▶ _What is required_
The copy you produce must hold every record exactly, and none of the images.

(Data extracts begins)

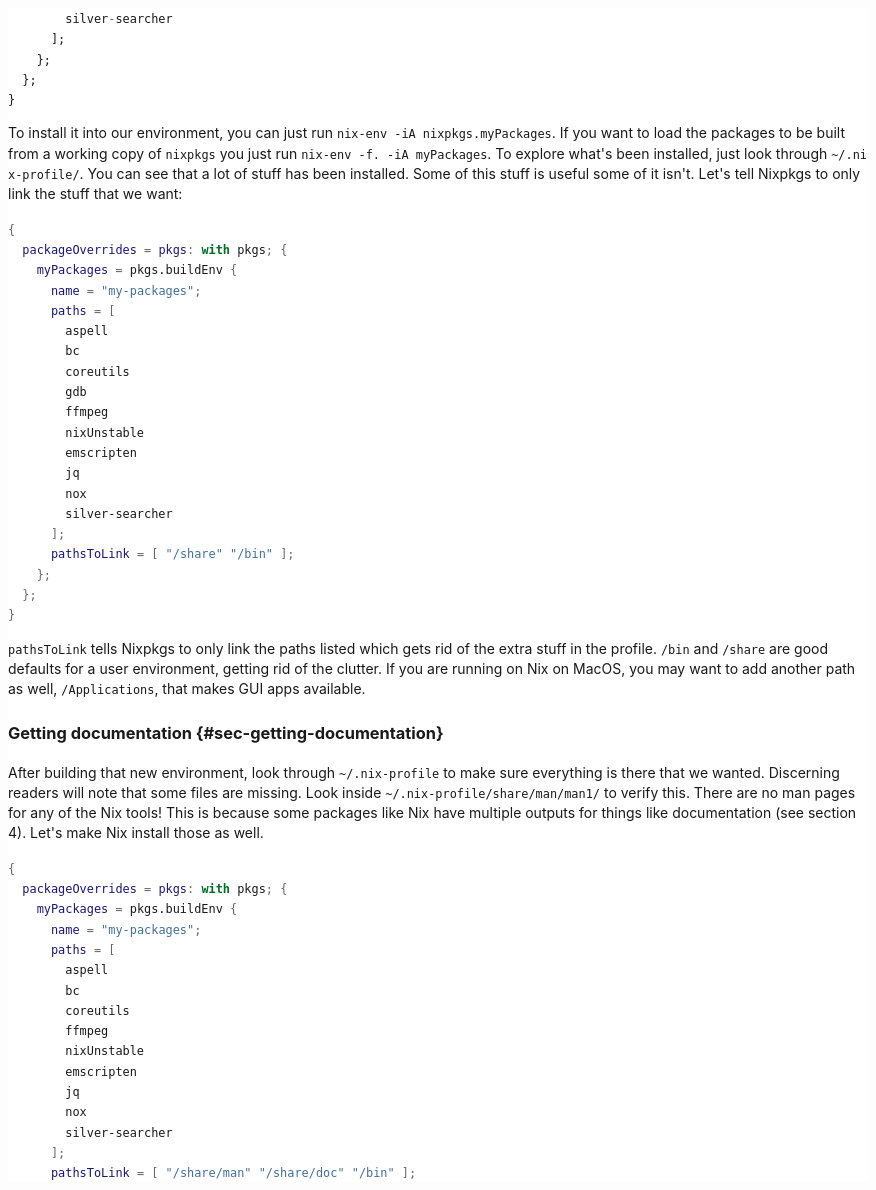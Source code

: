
 ```nix
        silver-searcher
      ];
    };
  };
}
```

To install it into our environment, you can just run `nix-env -iA nixpkgs.myPackages`. If you want to load the packages to be built from a working copy of `nixpkgs` you just run `nix-env -f. -iA myPackages`. To explore what's been installed, just look through `~/.nix-profile/`. You can see that a lot of stuff has been installed. Some of this stuff is useful some of it isn't. Let's tell Nixpkgs to only link the stuff that we want:

```nix
{
  packageOverrides = pkgs: with pkgs; {
    myPackages = pkgs.buildEnv {
      name = "my-packages";
      paths = [
        aspell
        bc
        coreutils
        gdb
        ffmpeg
        nixUnstable
        emscripten
        jq
        nox
        silver-searcher
      ];
      pathsToLink = [ "/share" "/bin" ];
    };
  };
}
```

`pathsToLink` tells Nixpkgs to only link the paths listed which gets rid of the extra stuff in the profile. `/bin` and `/share` are good defaults for a user environment, getting rid of the clutter. If you are running on Nix on MacOS, you may want to add another path as well, `/Applications`, that makes GUI apps available.

### Getting documentation {#sec-getting-documentation}

After building that new environment, look through `~/.nix-profile` to make sure everything is there that we wanted. Discerning readers will note that some files are missing. Look inside `~/.nix-profile/share/man/man1/` to verify this. There are no man pages for any of the Nix tools! This is because some packages like Nix have multiple outputs for things like documentation (see section 4). Let's make Nix install those as well.

```nix
{
  packageOverrides = pkgs: with pkgs; {
    myPackages = pkgs.buildEnv {
      name = "my-packages";
      paths = [
        aspell
        bc
        coreutils
        ffmpeg
        nixUnstable
        emscripten
        jq
        nox
        silver-searcher
      ];
      pathsToLink = [ "/share/man" "/share/doc" "/bin" ];
```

(Data extracts ends)

▶ _Response box_
Source code

:
 ```nix
        silver-searcher
      ];
    };
  };
}
```

To install it into our environment, you can just run `nix-env -iA nixpkgs.myPackages`. If you want to load the packages to be built from a working copy of `nixpkgs` you just run `nix-env -f. -iA myPackages`. To explore what's been installed, just look through `~/.nix-profile/`. You can see that a lot of stuff has been installed. Some of this stuff is useful some of it isn't. Let's tell Nixpkgs to only link the stuff that we want:

```nix
{
  packageOverrides = pkgs: with pkgs; {
    myPackages = pkgs.buildEnv {
      name = "my-packages";
      paths = [
        aspell
        bc
        coreutils
        gdb
        ffmpeg
        nixUnstable
        emscripten
        jq
        nox
        silver-searcher
      ];
      pathsToLink = [ "/share" "/bin" ];
    };
  };
}
```

`pathsToLink` tells Nixpkgs to only link the paths listed which gets rid of the extra stuff in the profile. `/bin` and `/share` are good defaults for a user environment, getting rid of the clutter. If you are running on Nix on MacOS, you may want to add another path as well, `/Applications`, that makes GUI apps available.

### Getting documentation {#sec-getting-documentation}

After building that new environment, look through `~/.nix-profile` to make sure everything is there that we wanted. Discerning readers will note that some files are missing. Look inside `~/.nix-profile/share/man/man1/` to verify this. There are no man pages for any of the Nix tools! This is because some packages like Nix have multiple outputs for things like documentation (see section 4). Let's make Nix install those as well.

```nix
{
  packageOverrides = pkgs: with pkgs; {
    myPackages = pkgs.buildEnv {
      name = "my-packages";
      paths = [
        aspell
        bc
        coreutils
        ffmpeg
        nixUnstable
        emscripten
        jq
        nox
        silver-searcher
      ];
      pathsToLink = [ "/share/man" "/share/doc" "/bin" ];
```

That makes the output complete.